Fonte: Katherine Shirley Bravo, Em El Tiempo / Foto: Pixabay

Com o passar dos anos, o cérebro humano sofre naturalmente uma redução de volume, um processo conhecido como atrofia cerebral que pode afetar as funções executivas, a memória e a coordenação.

No entanto, estudos recentes indicam que a neuroplasticidade — a capacidade do cérebro de se reconfigurar em resposta a novas experiências — oferece uma maneira eficaz de combater essa deterioração.

Dentre as diversas atividades recomendadas para promover essa adaptabilidade, o aprendizado de um instrumento musical destaca-se como um exercício abrangente capaz de fortalecer a reserva cognitiva.

 

Fatores por trás da atrofia cerebral

A perda de tecido cerebral geralmente começa por volta dos 30 anos, afetando áreas críticas como o córtex pré-frontal, responsável pela resolução de problemas, e o hipocampo, responsável pela memória e orientação espacial.

Segundo o psicólogo cognitivo Daniel Gustavson, da Universidade do Colorado em Boulder, esse fenômeno se traduz em uma diminuição da plasticidade neuronal, perda de sinapses e menor eficácia de neurotransmissores importantes, como a dopamina e a serotonina.

Fatores genéticos e de estilo de vida também influenciam a velocidade com que essa atrofia se manifesta, podendo apresentar-se como lapsos de memória ou dificuldades de atenção.

 

O papel da aprendizagem musical na saúde neurológica

Especialistas argumentam que a “estrutura mental” gerada pela aprendizagem constante atua como uma reserva cognitiva contra danos relacionados à idade.

Aprender a tocar um instrumento é uma das atividades de maior impacto, pois exige coordenação bimanual e ativa simultaneamente várias regiões do cérebro, incluindo aquelas dedicadas à audição, à leitura musical e à motricidade fina.

Esse processo fortalece o corpo caloso, o trato de substância branca que conecta os hemisférios direito e esquerdo, facilitando melhorias na capacidade de realizar múltiplas tarefas simultaneamente e na regulação emocional.

Uma pesquisa publicada na revista ‘Frontiers in Aging Neuroscience’ corrobora essa premissa, demonstrando que adultos mais velhos que começaram a ter aulas de música apresentaram melhorias na conectividade estrutural de áreas associadas à linguagem e à memória.

 

Recomendações para estimular o cérebro em qualquer idade

Para que uma atividade seja eficaz no desenvolvimento da neuroplasticidade, ela deve apresentar um desafio constante, porém alcançável.
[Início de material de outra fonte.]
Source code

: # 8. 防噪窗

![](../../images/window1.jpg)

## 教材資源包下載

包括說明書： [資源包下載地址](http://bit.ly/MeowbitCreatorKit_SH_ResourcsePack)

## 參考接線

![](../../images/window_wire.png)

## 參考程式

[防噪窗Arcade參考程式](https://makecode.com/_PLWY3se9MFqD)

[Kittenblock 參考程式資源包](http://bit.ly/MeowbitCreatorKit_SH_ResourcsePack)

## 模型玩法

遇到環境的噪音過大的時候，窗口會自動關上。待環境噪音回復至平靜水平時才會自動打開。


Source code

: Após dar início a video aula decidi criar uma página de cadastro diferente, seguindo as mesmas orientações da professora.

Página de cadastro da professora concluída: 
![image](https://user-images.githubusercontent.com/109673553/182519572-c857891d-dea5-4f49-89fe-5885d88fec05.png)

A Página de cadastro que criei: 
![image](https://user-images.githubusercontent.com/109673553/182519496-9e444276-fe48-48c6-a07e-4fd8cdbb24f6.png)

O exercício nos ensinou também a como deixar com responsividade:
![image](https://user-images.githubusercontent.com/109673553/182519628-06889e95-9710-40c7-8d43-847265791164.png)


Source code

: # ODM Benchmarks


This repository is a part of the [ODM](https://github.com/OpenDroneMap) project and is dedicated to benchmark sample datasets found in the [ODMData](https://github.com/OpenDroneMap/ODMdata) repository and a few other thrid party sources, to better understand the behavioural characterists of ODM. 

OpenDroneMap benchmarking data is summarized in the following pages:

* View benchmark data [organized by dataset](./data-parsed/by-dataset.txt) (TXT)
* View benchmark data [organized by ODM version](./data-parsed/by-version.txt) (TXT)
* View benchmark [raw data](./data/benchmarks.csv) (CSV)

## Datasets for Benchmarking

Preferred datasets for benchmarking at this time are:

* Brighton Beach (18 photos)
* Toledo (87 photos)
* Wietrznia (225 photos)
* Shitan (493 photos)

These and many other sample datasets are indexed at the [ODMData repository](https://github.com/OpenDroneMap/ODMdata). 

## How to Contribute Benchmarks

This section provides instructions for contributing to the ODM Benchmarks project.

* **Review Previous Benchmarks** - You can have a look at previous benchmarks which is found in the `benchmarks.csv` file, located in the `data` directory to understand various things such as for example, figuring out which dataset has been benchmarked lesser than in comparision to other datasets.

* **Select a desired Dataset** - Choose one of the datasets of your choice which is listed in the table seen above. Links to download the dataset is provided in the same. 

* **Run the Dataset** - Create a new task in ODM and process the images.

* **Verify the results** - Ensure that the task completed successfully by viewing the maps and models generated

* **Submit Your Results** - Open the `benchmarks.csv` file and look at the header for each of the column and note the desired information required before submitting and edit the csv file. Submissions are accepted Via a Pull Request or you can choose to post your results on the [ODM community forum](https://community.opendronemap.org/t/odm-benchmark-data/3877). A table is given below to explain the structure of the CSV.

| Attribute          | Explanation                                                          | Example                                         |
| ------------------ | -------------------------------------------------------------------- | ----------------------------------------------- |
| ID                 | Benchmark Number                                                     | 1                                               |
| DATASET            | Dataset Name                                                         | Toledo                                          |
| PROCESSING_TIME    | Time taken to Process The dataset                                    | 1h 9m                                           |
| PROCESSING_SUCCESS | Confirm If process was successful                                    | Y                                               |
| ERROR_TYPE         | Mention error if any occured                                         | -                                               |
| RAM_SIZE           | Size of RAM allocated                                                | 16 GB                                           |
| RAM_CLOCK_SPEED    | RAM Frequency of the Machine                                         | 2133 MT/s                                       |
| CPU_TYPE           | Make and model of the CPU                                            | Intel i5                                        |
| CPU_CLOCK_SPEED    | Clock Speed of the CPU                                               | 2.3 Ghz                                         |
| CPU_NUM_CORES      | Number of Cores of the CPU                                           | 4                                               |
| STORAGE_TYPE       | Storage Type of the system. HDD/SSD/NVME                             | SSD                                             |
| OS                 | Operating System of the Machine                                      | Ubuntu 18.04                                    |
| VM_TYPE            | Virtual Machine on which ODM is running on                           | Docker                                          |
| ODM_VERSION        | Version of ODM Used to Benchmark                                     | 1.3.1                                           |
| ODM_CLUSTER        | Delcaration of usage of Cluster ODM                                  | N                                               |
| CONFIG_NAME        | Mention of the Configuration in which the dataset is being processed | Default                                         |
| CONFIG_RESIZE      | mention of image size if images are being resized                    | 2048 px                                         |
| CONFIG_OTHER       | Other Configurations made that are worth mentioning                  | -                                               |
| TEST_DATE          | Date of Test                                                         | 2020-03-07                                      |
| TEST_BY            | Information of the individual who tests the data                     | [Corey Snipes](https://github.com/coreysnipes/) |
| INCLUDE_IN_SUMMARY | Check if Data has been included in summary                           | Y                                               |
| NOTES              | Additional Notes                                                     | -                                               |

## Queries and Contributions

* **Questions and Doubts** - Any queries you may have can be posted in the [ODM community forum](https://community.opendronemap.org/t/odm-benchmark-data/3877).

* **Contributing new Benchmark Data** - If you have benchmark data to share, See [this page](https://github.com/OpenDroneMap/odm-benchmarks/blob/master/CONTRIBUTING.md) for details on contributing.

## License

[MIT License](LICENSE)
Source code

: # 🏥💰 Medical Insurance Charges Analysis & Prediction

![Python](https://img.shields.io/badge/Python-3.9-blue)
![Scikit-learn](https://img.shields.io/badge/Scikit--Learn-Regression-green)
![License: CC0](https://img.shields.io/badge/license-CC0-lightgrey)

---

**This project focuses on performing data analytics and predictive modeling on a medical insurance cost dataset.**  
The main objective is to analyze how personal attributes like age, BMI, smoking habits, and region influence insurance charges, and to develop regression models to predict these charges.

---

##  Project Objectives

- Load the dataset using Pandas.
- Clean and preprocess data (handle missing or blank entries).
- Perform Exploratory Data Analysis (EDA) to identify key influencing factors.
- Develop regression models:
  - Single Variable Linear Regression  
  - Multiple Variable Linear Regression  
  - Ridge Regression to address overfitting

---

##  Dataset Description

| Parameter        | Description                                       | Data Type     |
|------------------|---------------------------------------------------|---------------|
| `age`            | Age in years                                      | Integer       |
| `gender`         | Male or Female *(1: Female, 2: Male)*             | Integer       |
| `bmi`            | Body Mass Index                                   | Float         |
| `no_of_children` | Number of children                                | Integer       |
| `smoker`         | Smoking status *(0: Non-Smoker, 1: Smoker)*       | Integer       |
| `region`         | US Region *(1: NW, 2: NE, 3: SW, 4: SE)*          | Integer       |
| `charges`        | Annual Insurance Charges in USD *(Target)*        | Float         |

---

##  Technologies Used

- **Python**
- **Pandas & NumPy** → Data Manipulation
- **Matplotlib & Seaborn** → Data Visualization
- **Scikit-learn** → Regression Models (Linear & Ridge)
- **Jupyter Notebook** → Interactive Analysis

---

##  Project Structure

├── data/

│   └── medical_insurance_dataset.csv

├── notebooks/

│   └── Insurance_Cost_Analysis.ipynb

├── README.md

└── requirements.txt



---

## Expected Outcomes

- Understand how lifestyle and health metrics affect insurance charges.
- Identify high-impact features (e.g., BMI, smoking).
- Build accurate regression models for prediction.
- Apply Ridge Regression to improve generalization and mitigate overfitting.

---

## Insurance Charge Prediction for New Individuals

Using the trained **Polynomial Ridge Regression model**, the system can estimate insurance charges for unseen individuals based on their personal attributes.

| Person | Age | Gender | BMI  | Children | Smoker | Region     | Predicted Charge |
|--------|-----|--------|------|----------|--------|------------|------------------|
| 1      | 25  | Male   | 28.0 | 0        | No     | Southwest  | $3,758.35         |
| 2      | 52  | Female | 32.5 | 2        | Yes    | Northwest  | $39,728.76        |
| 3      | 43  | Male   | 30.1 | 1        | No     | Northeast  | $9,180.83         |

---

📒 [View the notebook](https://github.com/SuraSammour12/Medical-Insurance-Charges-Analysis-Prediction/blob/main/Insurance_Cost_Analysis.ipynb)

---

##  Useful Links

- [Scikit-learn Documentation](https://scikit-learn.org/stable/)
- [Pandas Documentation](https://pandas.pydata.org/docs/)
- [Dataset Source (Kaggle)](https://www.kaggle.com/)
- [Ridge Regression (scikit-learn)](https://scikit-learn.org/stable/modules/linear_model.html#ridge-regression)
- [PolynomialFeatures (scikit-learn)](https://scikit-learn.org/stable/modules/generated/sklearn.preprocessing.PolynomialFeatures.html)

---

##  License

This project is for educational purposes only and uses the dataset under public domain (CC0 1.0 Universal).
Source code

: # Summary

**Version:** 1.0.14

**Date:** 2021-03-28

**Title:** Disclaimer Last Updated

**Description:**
De acordo com especialistas como a cientista cognitiva Maya Shankar e a neurologista Golnaz Yadollahikhales, a escolha da atividade deve ser baseada na motivação pessoal para garantir a consistência, o fator mais importante na consolidação de novas conexões neurais.

Seja por meio de aulas formais, tutoriais digitais ou em grupo, o valor da aprendizagem não reside em alcançar a maestria, mas sim no esforço contínuo.

— Se nosso cérebro permanecer maleável ao longo da vida, podemos moldar sua trajetória e melhorar tanto nossas experiências cotidianas quanto nosso futuro — conclui Shankar.